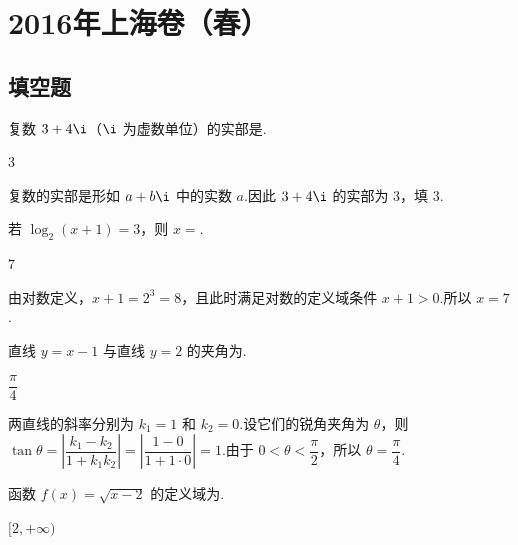\chapter{2016年上海卷（春）}

\section{填空题}

\begin{problem}
复数 \(3+4\i\)（\(\i\) 为虚数单位）的实部是\fillinblank{}.
\end{problem}

\begin{answer}
\(3\)
\end{answer}

\begin{solution}
复数的实部是形如 \(a+b\i\) 中的实数 \(a\).因此 \(3+4\i\) 的实部为 \(3\)，填 \(3\).
\end{solution}

\begin{problem}
若 \(\log_2(x+1)=3\)，则 \(x=\)\fillinblank{}.
\end{problem}

\begin{answer}
\(7\)
\end{answer}

\begin{solution}
由对数定义，\(x+1=2^3=8\)，且此时满足对数的定义域条件 \(x+1>0\).所以 \(x=7\).
\end{solution}

\begin{problem}
直线 \(y=x-1\) 与直线 \(y=2\) 的夹角为\fillinblank{}.
\end{problem}

\begin{answer}
\(\dfrac{\pi}{4}\)
\end{answer}

\begin{solution}
两直线的斜率分别为 \(k_1=1\) 和 \(k_2=0\).设它们的锐角夹角为 \(\theta\)，则
\(\tan\theta=\left|\dfrac{k_1-k_2}{1+k_1k_2}\right|=\left|\dfrac{1-0}{1+1\cdot0}\right|=1\).由于 \(0<\theta<\dfrac{\pi}{2}\)，所以 \(\theta=\dfrac{\pi}{4}\).
\end{solution}

\begin{problem}
函数 \(f(x)=\sqrt{x-2}\) 的定义域为\fillinblank{}.
\end{problem}

\begin{answer}
\([2,+\infty)\)
\end{answer}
######
Find each line in the records above that contains "dfrac", and copy it.

* [Output below]:
\(\dfrac{\pi}{4}\)
\(\tan\theta=\left|\dfrac{k_1-k_2}{1+k_1k_2}\right|=\left|\dfrac{1-0}{1+1\cdot0}\right|=1\).由于 \(0<\theta<\dfrac{\pi}{2}\)，所以 \(\theta=\dfrac{\pi}{4}\).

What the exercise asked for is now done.